# EXERCISE DATA
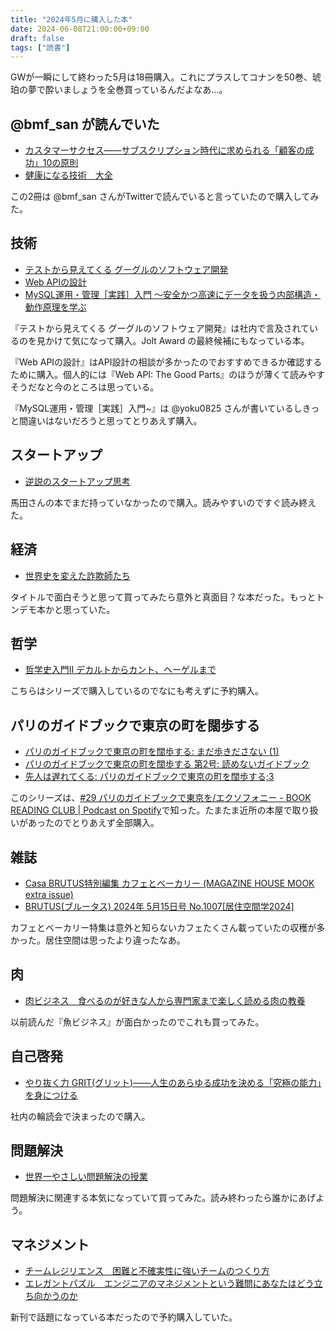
 ```yaml
---
title: "2024年5月に購入した本"
date: 2024-06-08T21:00:00+09:00
draft: false
tags: ["読書"]
---
```


GWが一瞬にして終わった5月は18冊購入。これにプラスしてコナンを50巻、琥珀の夢で酔いましょうを全巻買っているんだよなあ…。

## @bmf_san が読んでいた
- [カスタマーサクセス――サブスクリプション時代に求められる「顧客の成功」10の原則](https://amzn.to/45wEQjD)
- [健康になる技術　大全](https://amzn.to/3XlI3QC)

この2冊は @bmf_san さんがTwitterで読んでいると言っていたので購入してみた。

## 技術
- [テストから見えてくる グーグルのソフトウェア開発](https://amzn.to/3Vd3OQ1)
- [Web APIの設計](https://amzn.to/4aSo5QP)
- [MySQL運用・管理［実践］入門 〜安全かつ高速にデータを扱う内部構造・動作原理を学ぶ](https://amzn.to/3xbSGLp)

『テストから見えてくる グーグルのソフトウェア開発』は社内で言及されているのを見かけて気になって購入。Jolt Award の最終候補にもなっている本。

『Web APIの設計』はAPI設計の相談が多かったのでおすすめできるか確認するために購入。個人的には『Web API: The Good Parts』のほうが薄くて読みやすそうだなと今のところは思っている。

『MySQL運用・管理［実践］入門~』は @yoku0825 さんが書いているしきっと間違いはないだろうと思ってとりあえず購入。

## スタートアップ
- [逆説のスタートアップ思考](https://amzn.to/3XeWeqJ)

馬田さんの本でまだ持っていなかったので購入。読みやすいのですぐ読み終えた。

## 経済
- [世界史を変えた詐欺師たち](https://amzn.to/3Vi00NC)

タイトルで面白そうと思って買ってみたら意外と真面目？な本だった。もっとトンデモ本かと思っていた。

## 哲学
- [哲学史入門Ⅱ デカルトからカント、ヘーゲルまで](https://amzn.to/3xaNSpv)

こちらはシリーズで購入しているのでなにも考えずに予約購入。

## パリのガイドブックで東京の町を闊歩する
- [パリのガイドブックで東京の町を闊歩する: まだ歩きださない (1)](https://amzn.to/3KzCvKT)
- [パリのガイドブックで東京の町を闊歩する 第2号: 読めないガイドブック](https://amzn.to/3KzMIHf)
- [先人は遅れてくる: パリのガイドブックで東京の町を闊歩する;3 ](https://amzn.to/4aSD39A)

このシリーズは、[#29 パリのガイドブックで東京を/エクソフォニー - BOOK READING CLUB | Podcast on Spotify](https://open.spotify.com/episode/4juMLDKszFrDjRSyjGsVPA)で知った。たまたま近所の本屋で取り扱いがあったのでとりあえず全部購入。

## 雑誌
- [Casa BRUTUS特別編集 カフェとベーカリー (MAGAZINE HOUSE MOOK extra issue)](https://amzn.to/3XfCXFI)
- [BRUTUS(ブルータス) 2024年 5月15日号 No.1007[居住空間学2024]](https://amzn.to/4cfAyzf)

カフェとベーカリー特集は意外と知らないカフェたくさん載っていたの収穫が多かった。居住空間は思ったより違ったなあ。

## 肉
- [肉ビジネス　食べるのが好きな人から専門家まで楽しく読める肉の教養](https://amzn.to/3RGJhmf)

以前読んだ『魚ビジネス』が面白かったのでこれも買ってみた。

## 自己啓発
- [やり抜く力 GRIT(グリット)――人生のあらゆる成功を決める「究極の能力」を身につける](https://amzn.to/4caQgvh)

社内の輪読会で決まったので購入。

## 問題解決
- [世界一やさしい問題解決の授業](https://amzn.to/3ReyBuQ)

問題解決に関連する本気になっていて買ってみた。読み終わったら誰かにあげよう。

## マネジメント
- [チームレジリエンス　困難と不確実性に強いチームのつくり方](https://amzn.to/3Rlu3Ts)
- [エレガントパズル　エンジニアのマネジメントという難問にあなたはどう立ち向かうのか](https://amzn.to/4bSrW1q)

新刊で話題になっている本だったので予約購入していた。
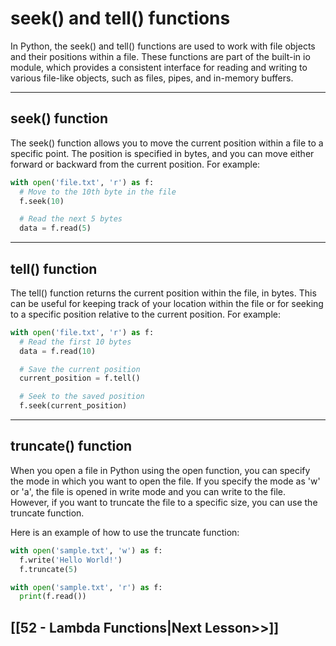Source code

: # seek() and tell() functions

In Python, the seek() and tell() functions are used to work with file objects and their positions within a file. These functions are part of the built-in io module, which provides a consistent interface for reading and writing to various file-like objects, such as files, pipes, and in-memory buffers.

---
## seek() function
The seek() function allows you to move the current position within a file to a specific point. The position is specified in bytes, and you can move either forward or backward from the current position. For example:
```python
with open('file.txt', 'r') as f:
  # Move to the 10th byte in the file
  f.seek(10)

  # Read the next 5 bytes
  data = f.read(5)
```

---
## tell() function
The tell() function returns the current position within the file, in bytes. This can be useful for keeping track of your location within the file or for seeking to a specific position relative to the current position. For example:

```python
with open('file.txt', 'r') as f:
  # Read the first 10 bytes
  data = f.read(10)

  # Save the current position
  current_position = f.tell()

  # Seek to the saved position
  f.seek(current_position)
```

---
## truncate() function

When you open a file in Python using the open function, you can specify the mode in which you want to open the file. If you specify the mode as 'w' or 'a', the file is opened in write mode and you can write to the file. However, if you want to truncate the file to a specific size, you can use the truncate function.

Here is an example of how to use the truncate function:

```python
with open('sample.txt', 'w') as f:
  f.write('Hello World!')
  f.truncate(5)

with open('sample.txt', 'r') as f:
  print(f.read())

```

## [[52 - Lambda Functions|Next Lesson>>]]

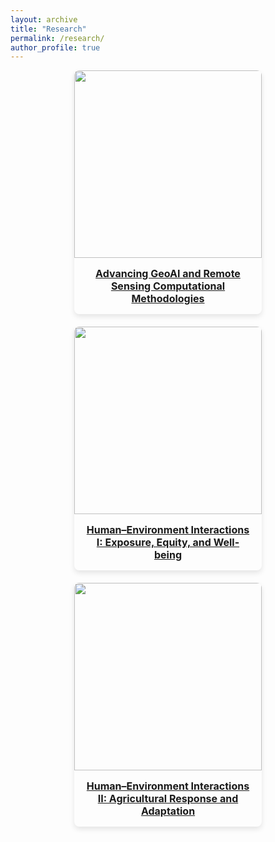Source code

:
 ```yaml
---
layout: archive
title: "Research"
permalink: /research/
author_profile: true
---
```


<style>
.research-grid {
  display: flex;
  flex-wrap: wrap;
  gap: 20px;
  justify-content: center;
  align-items: stretch;
}
.research-card {
  width: 300px;
  border-radius: 8px;
  overflow: hidden;
  box-shadow: 0 4px 8px rgba(0,0,0,0.1);
  transition: transform 0.2s;
  text-align: center;
}
.research-card:hover {
  transform: scale(1.02);
}
.research-card img {
  width: 100%;
  height: 300px;
  object-fit: cover;
}
.research-card-title {
  padding: 15px;
  font-weight: bold;
  font-size: 16px;
}
</style>

<div class="research-grid">

<div class="research-card">
  <a href="/research/methods">
    <img src="/assets/images/theme1.png">
    <div class="research-card-title">Advancing GeoAI and Remote Sensing Computational Methodologies</div>
  </a>
</div>

<div class="research-card">
  <a href="/research/equity">
    <img src="/assets/images/theme2.png">
    <div class="research-card-title">Human–Environment Interactions I: Exposure, Equity, and Well-being</div>
  </a>
</div>

<div class="research-card">
  <a href="/research/agriculture">
    <img src="/assets/images/theme3.png">
    <div class="research-card-title">Human–Environment Interactions II: Agricultural Response and Adaptation</div>
  </a>
</div>

</div>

# WHAT THIS TASK INVOLVES
Images are to be left out when the records above are written out again exactly.

# REPLY TO THE TASK
 ```yaml
---
title: "2024年5月に購入した本"
date: 2024-06-08T21:00:00+09:00
draft: false
tags: ["読書"]
---
```


GWが一瞬にして終わった5月は18冊購入。これにプラスしてコナンを50巻、琥珀の夢で酔いましょうを全巻買っているんだよなあ…。

## @bmf_san が読んでいた
- [カスタマーサクセス――サブスクリプション時代に求められる「顧客の成功」10の原則](https://amzn.to/45wEQjD)
- [健康になる技術　大全](https://amzn.to/3XlI3QC)

この2冊は @bmf_san さんがTwitterで読んでいると言っていたので購入してみた。

## 技術
- [テストから見えてくる グーグルのソフトウェア開発](https://amzn.to/3Vd3OQ1)
- [Web APIの設計](https://amzn.to/4aSo5QP)
- [MySQL運用・管理［実践］入門 〜安全かつ高速にデータを扱う内部構造・動作原理を学ぶ](https://amzn.to/3xbSGLp)

『テストから見えてくる グーグルのソフトウェア開発』は社内で言及されているのを見かけて気になって購入。Jolt Award の最終候補にもなっている本。

『Web APIの設計』はAPI設計の相談が多かったのでおすすめできるか確認するために購入。個人的には『Web API: The Good Parts』のほうが薄くて読みやすそうだなと今のところは思っている。

『MySQL運用・管理［実践］入門~』は @yoku0825 さんが書いているしきっと間違いはないだろうと思ってとりあえず購入。

## スタートアップ
- [逆説のスタートアップ思考](https://amzn.to/3XeWeqJ)

馬田さんの本でまだ持っていなかったので購入。読みやすいのですぐ読み終えた。

## 経済
- [世界史を変えた詐欺師たち](https://amzn.to/3Vi00NC)

タイトルで面白そうと思って買ってみたら意外と真面目？な本だった。もっとトンデモ本かと思っていた。

## 哲学
- [哲学史入門Ⅱ デカルトからカント、ヘーゲルまで](https://amzn.to/3xaNSpv)

こちらはシリーズで購入しているのでなにも考えずに予約購入。

## パリのガイドブックで東京の町を闊歩する
- [パリのガイドブックで東京の町を闊歩する: まだ歩きださない (1)](https://amzn.to/3KzCvKT)
- [パリのガイドブックで東京の町を闊歩する 第2号: 読めないガイドブック](https://amzn.to/3KzMIHf)
- [先人は遅れてくる: パリのガイドブックで東京の町を闊歩する;3 ](https://amzn.to/4aSD39A)

このシリーズは、[#29 パリのガイドブックで東京を/エクソフォニー - BOOK READING CLUB | Podcast on Spotify](https://open.spotify.com/episode/4juMLDKszFrDjRSyjGsVPA)で知った。たまたま近所の本屋で取り扱いがあったのでとりあえず全部購入。

## 雑誌
- [Casa BRUTUS特別編集 カフェとベーカリー (MAGAZINE HOUSE MOOK extra issue)](https://amzn.to/3XfCXFI)
- [BRUTUS(ブルータス) 2024年 5月15日号 No.1007[居住空間学2024]](https://amzn.to/4cfAyzf)

カフェとベーカリー特集は意外と知らないカフェたくさん載っていたの収穫が多かった。居住空間は思ったより違ったなあ。

## 肉
- [肉ビジネス　食べるのが好きな人から専門家まで楽しく読める肉の教養](https://amzn.to/3RGJhmf)

以前読んだ『魚ビジネス』が面白かったのでこれも買ってみた。

## 自己啓発
- [やり抜く力 GRIT(グリット)――人生のあらゆる成功を決める「究極の能力」を身につける](https://amzn.to/4caQgvh)

社内の輪読会で決まったので購入。

## 問題解決
- [世界一やさしい問題解決の授業](https://amzn.to/3ReyBuQ)

問題解決に関連する本気になっていて買ってみた。読み終わったら誰かにあげよう。

## マネジメント
- [チームレジリエンス　困難と不確実性に強いチームのつくり方](https://amzn.to/3Rlu3Ts)
- [エレガントパズル　エンジニアのマネジメントという難問にあなたはどう立ち向かうのか](https://amzn.to/4bSrW1q)

新刊で話題になっている本だったので予約購入していた。
Source code

: # seek() and tell() functions

In Python, the seek() and tell() functions are used to work with file objects and their positions within a file. These functions are part of the built-in io module, which provides a consistent interface for reading and writing to various file-like objects, such as files, pipes, and in-memory buffers.

---
## seek() function
The seek() function allows you to move the current position within a file to a specific point. The position is specified in bytes, and you can move either forward or backward from the current position. For example:
```python
with open('file.txt', 'r') as f:
  # Move to the 10th byte in the file
  f.seek(10)

  # Read the next 5 bytes
  data = f.read(5)
```

---
## tell() function
The tell() function returns the current position within the file, in bytes. This can be useful for keeping track of your location within the file or for seeking to a specific position relative to the current position. For example:

```python
with open('file.txt', 'r') as f:
  # Read the first 10 bytes
  data = f.read(10)

  # Save the current position
  current_position = f.tell()

  # Seek to the saved position
  f.seek(current_position)
```

---
## truncate() function

When you open a file in Python using the open function, you can specify the mode in which you want to open the file. If you specify the mode as 'w' or 'a', the file is opened in write mode and you can write to the file. However, if you want to truncate the file to a specific size, you can use the truncate function.

Here is an example of how to use the truncate function:

```python
with open('sample.txt', 'w') as f:
  f.write('Hello World!')
  f.truncate(5)

with open('sample.txt', 'r') as f:
  print(f.read())

```

## [[52 - Lambda Functions|Next Lesson>>]]

Source code

:
 ```yaml
---
layout: archive
title: "Research"
permalink: /research/
author_profile: true
---
```


<style>
.research-grid {
  display: flex;
  flex-wrap: wrap;
  gap: 20px;
  justify-content: center;
  align-items: stretch;
}
.research-card {
  width: 300px;
  border-radius: 8px;
  overflow: hidden;
  box-shadow: 0 4px 8px rgba(0,0,0,0.1);
  transition: transform 0.2s;
  text-align: center;
}
.research-card:hover {
  transform: scale(1.02);
}
.research-card img {
  width: 100%;
  height: 300px;
  object-fit: cover;
}
.research-card-title {
  padding: 15px;
  font-weight: bold;
  font-size: 16px;
}
</style>

<div class="research-grid">

<div class="research-card">
  <a href="/research/methods">
    <img src="/assets/images/theme1.png">
    <div class="research-card-title">Advancing GeoAI and Remote Sensing Computational Methodologies</div>
  </a>
</div>

<div class="research-card">
  <a href="/research/equity">
    <img src="/assets/images/theme2.png">
    <div class="research-card-title">Human–Environment Interactions I: Exposure, Equity, and Well-being</div>
  </a>
</div>

<div class="research-card">
  <a href="/research/agriculture">
    <img src="/assets/images/theme3.png">
    <div class="research-card-title">Human–Environment Interactions II: Agricultural Response and Adaptation</div>
  </a>
</div>

</div>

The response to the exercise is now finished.